Rui Chã Madeira

Cão de Loiça

Da falta de gosto estilístico à irónica insipiência das tendências culturais

O objeto de decoração cão de loiça é comummente considerado, segundo os instruídos em estética, como uma peça de irrelevância artística. Pelos menos eruditos é apreciado como uma intensa manifestação de mau gosto. Pelos olhos dos letrados em arte, quem adquire o objeto e o dispõe no seu humilde lar é considerado, dado a falta de consciência crítica e pior palavra, parolo.
Não obstante, alguns artistas portugueses como Manuel João Vieira e Joana Vasconcelos utilizam o objeto como peça da sua intervenção artística. O primeiro retirou a cabeça do cão e colocou um busto do antigo chefe de governo António de Oliveira Salazar a que nomeou de “Dálmata Salazarento”. A segunda, utilizando diferentes raças, criou a instalação “A Passerelle”. Salienta-se que as respetivas obras são expostas, tanto a nível nacional e como internacional, em honrosos e conceituados espaços culturais.
Para além das tendências artísticas que submetem as opiniões e uniformizam uma espécie de conhecimento, as peças de arte atrás mencionadas são, na perspetiva de quem as concebe de forma livre e enganosamente descomprometida, uma forma de utilizar uma herança esvaziada de substância num contexto representativo e de distinto simbolismo.
Pondera-se compreender qual o interesse de um artista despender o seu tempo a produzir uma peça de cerâmica de mau gosto incrustando a face de alguém que determinou, durante demasiado tempo, a não existência de um povo. Da mesma forma, deve-se considerar o que incita uma artista em colocar diversas peças de cerâmica tosca que, através de um mecanismo rotativo personificando a ressonância amotivacional das atuais relações interpessoais, embatem umas nas outras até ficarem totalmente despedaçadas.
Pode questionar-se se tudo isto faz algum sentido e qual o seu propósito comparado com outras expressões artísticas, principalmente quando estes autores interpretam uma realidade nacional negando, dessa forma, a importação de tendências estéticas estrangeiras que para muitos intelectuais, sem perderem tempo com o seu conteúdo, consideram como de mais alto valor artístico.
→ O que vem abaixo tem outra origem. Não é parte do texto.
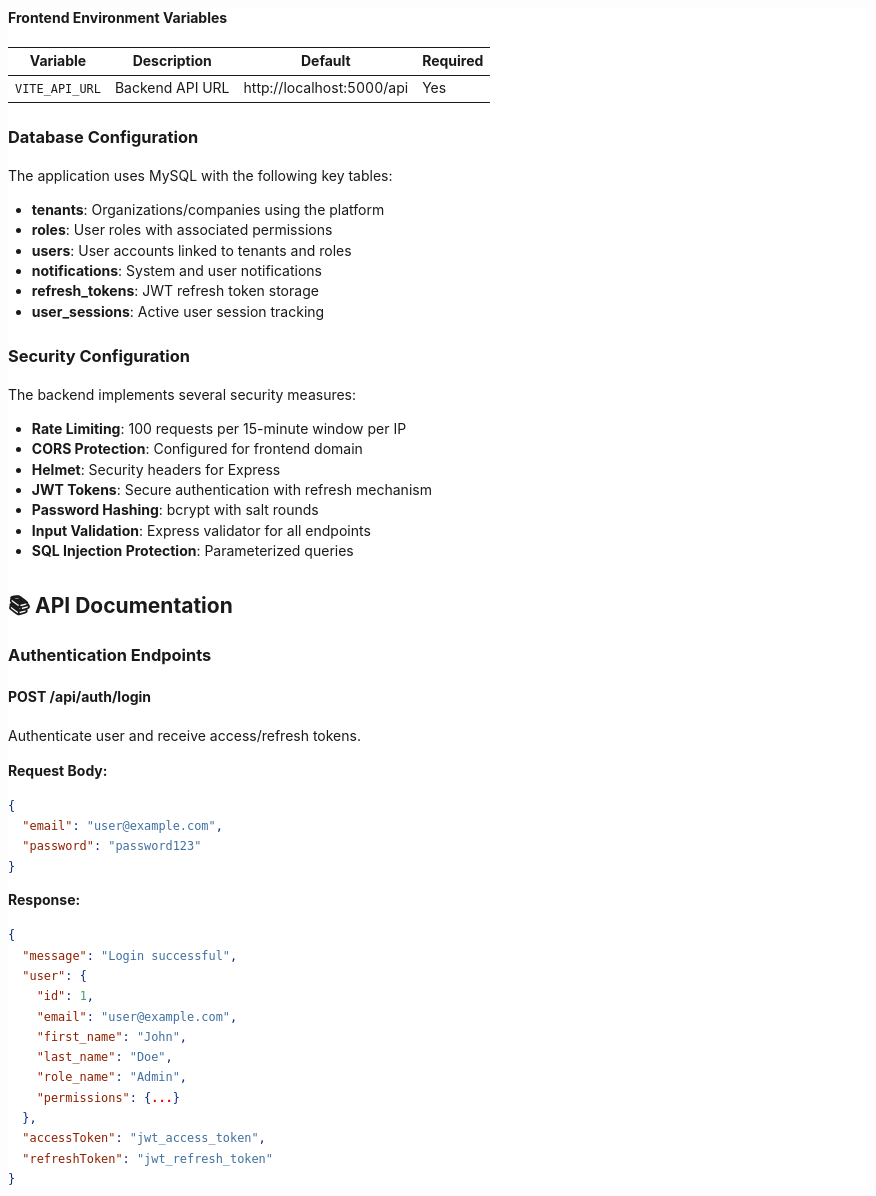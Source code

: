 #### Frontend Environment Variables

| Variable | Description | Default | Required |
|----------|-------------|---------|----------|
| `VITE_API_URL` | Backend API URL | http://localhost:5000/api | Yes |

### Database Configuration

The application uses MySQL with the following key tables:

- **tenants**: Organizations/companies using the platform
- **roles**: User roles with associated permissions
- **users**: User accounts linked to tenants and roles
- **notifications**: System and user notifications
- **refresh_tokens**: JWT refresh token storage
- **user_sessions**: Active user session tracking

### Security Configuration

The backend implements several security measures:

- **Rate Limiting**: 100 requests per 15-minute window per IP
- **CORS Protection**: Configured for frontend domain
- **Helmet**: Security headers for Express
- **JWT Tokens**: Secure authentication with refresh mechanism
- **Password Hashing**: bcrypt with salt rounds
- **Input Validation**: Express validator for all endpoints
- **SQL Injection Protection**: Parameterized queries

## 📚 API Documentation

### Authentication Endpoints

#### POST /api/auth/login
Authenticate user and receive access/refresh tokens.

**Request Body:**
```json
{
  "email": "user@example.com",
  "password": "password123"
}
```

**Response:**
```json
{
  "message": "Login successful",
  "user": {
    "id": 1,
    "email": "user@example.com",
    "first_name": "John",
    "last_name": "Doe",
    "role_name": "Admin",
    "permissions": {...}
  },
  "accessToken": "jwt_access_token",
  "refreshToken": "jwt_refresh_token"
}
```
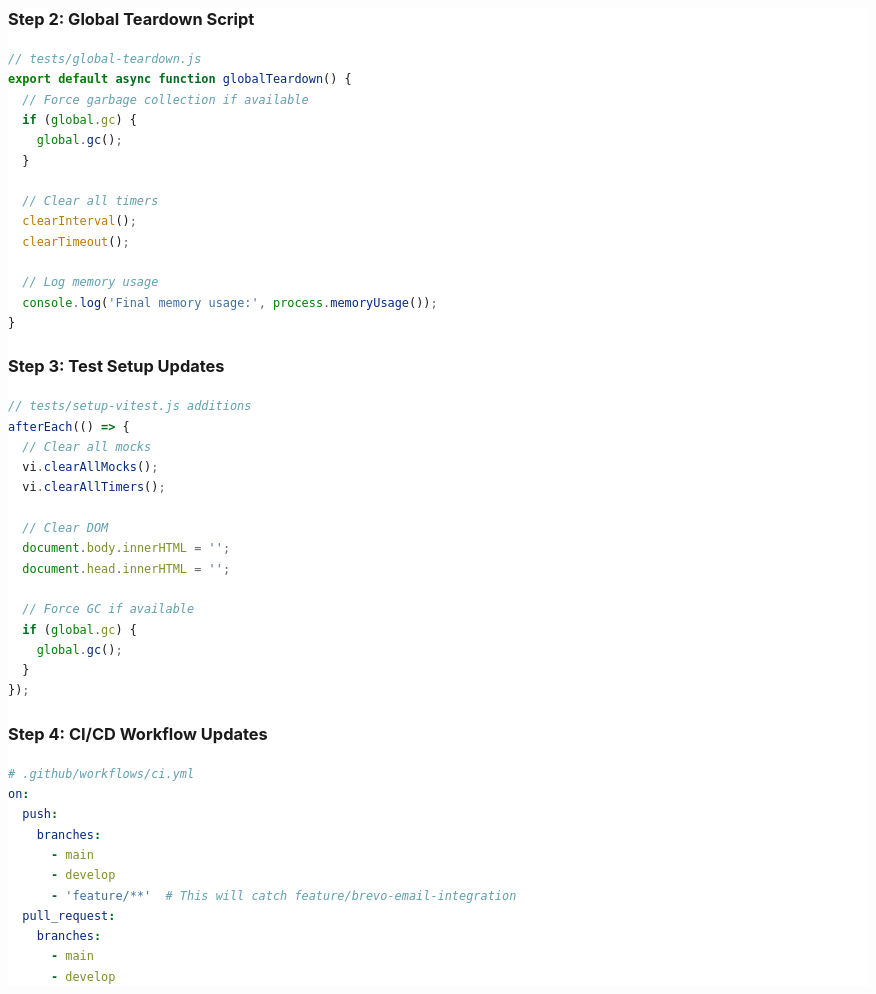 ### Step 2: Global Teardown Script

```javascript
// tests/global-teardown.js
export default async function globalTeardown() {
  // Force garbage collection if available
  if (global.gc) {
    global.gc();
  }
  
  // Clear all timers
  clearInterval();
  clearTimeout();
  
  // Log memory usage
  console.log('Final memory usage:', process.memoryUsage());
}
```

### Step 3: Test Setup Updates

```javascript
// tests/setup-vitest.js additions
afterEach(() => {
  // Clear all mocks
  vi.clearAllMocks();
  vi.clearAllTimers();
  
  // Clear DOM
  document.body.innerHTML = '';
  document.head.innerHTML = '';
  
  // Force GC if available
  if (global.gc) {
    global.gc();
  }
});
```

### Step 4: CI/CD Workflow Updates

```yaml
# .github/workflows/ci.yml
on:
  push:
    branches:
      - main
      - develop
      - 'feature/**'  # This will catch feature/brevo-email-integration
  pull_request:
    branches:
      - main
      - develop
```
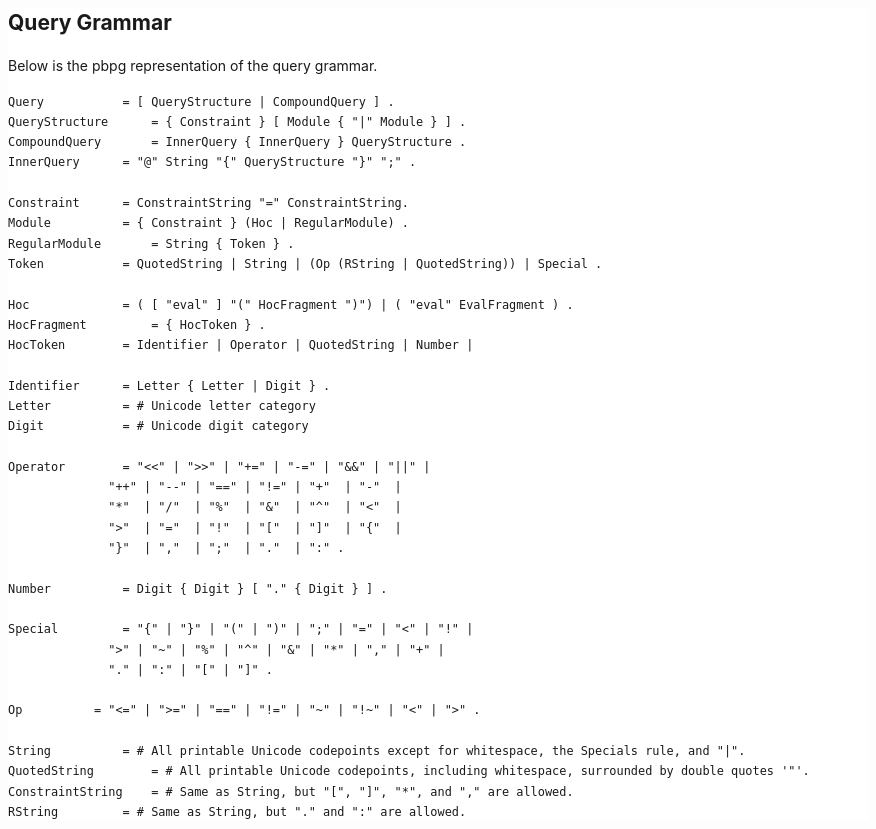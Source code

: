 ## Query Grammar

Below is the pbpg representation of the query grammar. 


```
Query 			= [ QueryStructure | CompoundQuery ] .
QueryStructure 		= { Constraint } [ Module { "|" Module } ] .
CompoundQuery 		= InnerQuery { InnerQuery } QueryStructure .			
InnerQuery 		= "@" String "{" QueryStructure "}" ";" .			

Constraint 		= ConstraintString "=" ConstraintString.					
Module 			= { Constraint } (Hoc | RegularModule) .					
RegularModule 		= String { Token } .						
Token 			= QuotedString | String | (Op (RString | QuotedString)) | Special .			

Hoc 			= ( [ "eval" ] "(" HocFragment ")") | ( "eval" EvalFragment ) .					
HocFragment 		= { HocToken } .					
HocToken 		= Identifier | Operator | QuotedString | Number |

Identifier 		= Letter { Letter | Digit } .					
Letter			= # Unicode letter category
Digit			= # Unicode digit category

Operator		= "<<" | ">>" | "+=" | "-=" | "&&" | "||" |
			  "++" | "--" | "==" | "!=" | "+"  | "-"  |
			  "*"  | "/"  | "%"  | "&"  | "^"  | "<"  |
			  ">"  | "="  | "!"  | "["  | "]"  | "{"  |
			  "}"  | ","  | ";"  | "."  | ":" .				

Number			= Digit { Digit } [ "." { Digit } ] .				

Special 		= "{" | "}" | "(" | ")" | ";" | "=" | "<" | "!" |
			  ">" | "~" | "%" | "^" | "&" | "*" | "," | "+" |
			  "." | ":" | "[" | "]" .						

Op 			= "<=" | ">=" | "==" | "!=" | "~" | "!~" | "<" | ">" .			

String 			= # All printable Unicode codepoints except for whitespace, the Specials rule, and "|".
QuotedString 		= # All printable Unicode codepoints, including whitespace, surrounded by double quotes '"'.
ConstraintString	= # Same as String, but "[", "]", "*", and "," are allowed.
RString 		= # Same as String, but "." and ":" are allowed.
```
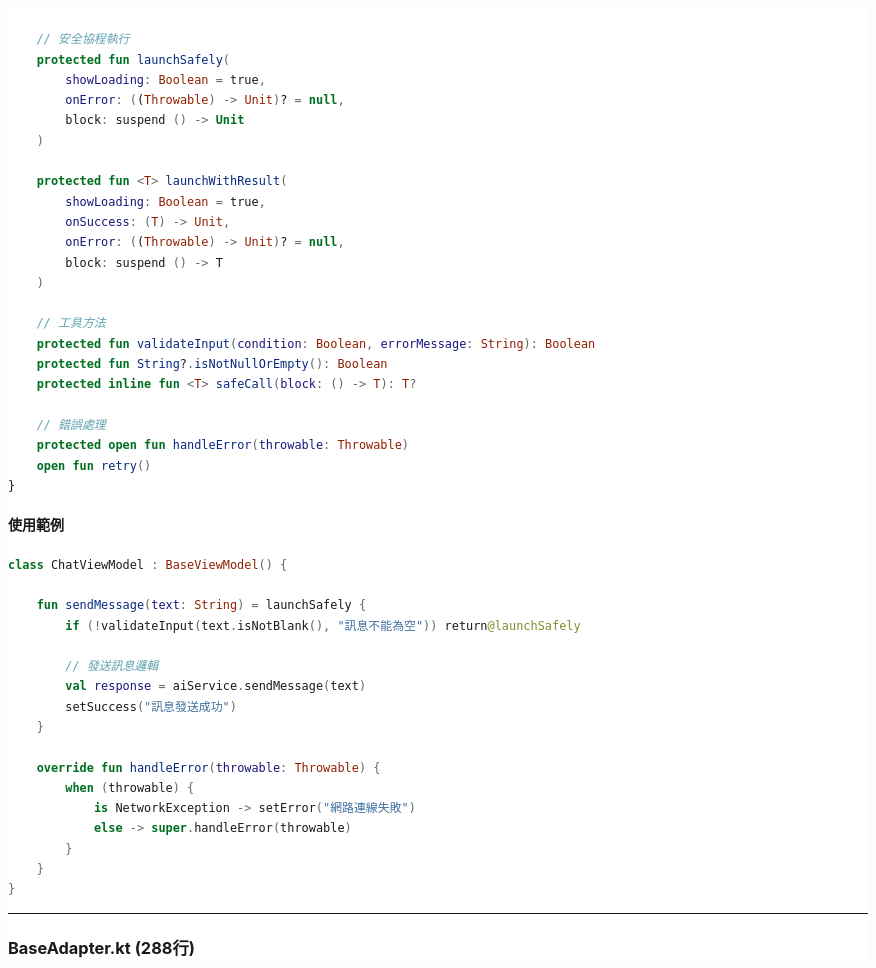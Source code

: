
 ```kotlin
    
    // 安全協程執行
    protected fun launchSafely(
        showLoading: Boolean = true,
        onError: ((Throwable) -> Unit)? = null,
        block: suspend () -> Unit
    )
    
    protected fun <T> launchWithResult(
        showLoading: Boolean = true,
        onSuccess: (T) -> Unit,
        onError: ((Throwable) -> Unit)? = null,
        block: suspend () -> T
    )
    
    // 工具方法
    protected fun validateInput(condition: Boolean, errorMessage: String): Boolean
    protected fun String?.isNotNullOrEmpty(): Boolean
    protected inline fun <T> safeCall(block: () -> T): T?
    
    // 錯誤處理
    protected open fun handleError(throwable: Throwable)
    open fun retry()
}
```

#### **使用範例**

```kotlin
class ChatViewModel : BaseViewModel() {
    
    fun sendMessage(text: String) = launchSafely {
        if (!validateInput(text.isNotBlank(), "訊息不能為空")) return@launchSafely
        
        // 發送訊息邏輯
        val response = aiService.sendMessage(text)
        setSuccess("訊息發送成功")
    }
    
    override fun handleError(throwable: Throwable) {
        when (throwable) {
            is NetworkException -> setError("網路連線失敗")
            else -> super.handleError(throwable)
        }
    }
}
```

---

### **BaseAdapter.kt** (288行)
No meu entender, para além de quebrar com os estereótipos artísticos, os autores, assim como aqueles que têm a possibilidade de saborear estas peças, encontram-se imbuídos de uma narrativa que impele à autêntica e desprendida reflexão que muita falta faz a quem não presta a devida atenção, a quem pouco pensa e a quem sobre tudo tem opinião.
Gostos à parte, sou dono de um cão de loiça, da genuína raça dálmata, que recebe os meus convidados com uma expressão cerâmica. Regozijo-me silenciosamente quando o observam e insipidamente acham graça.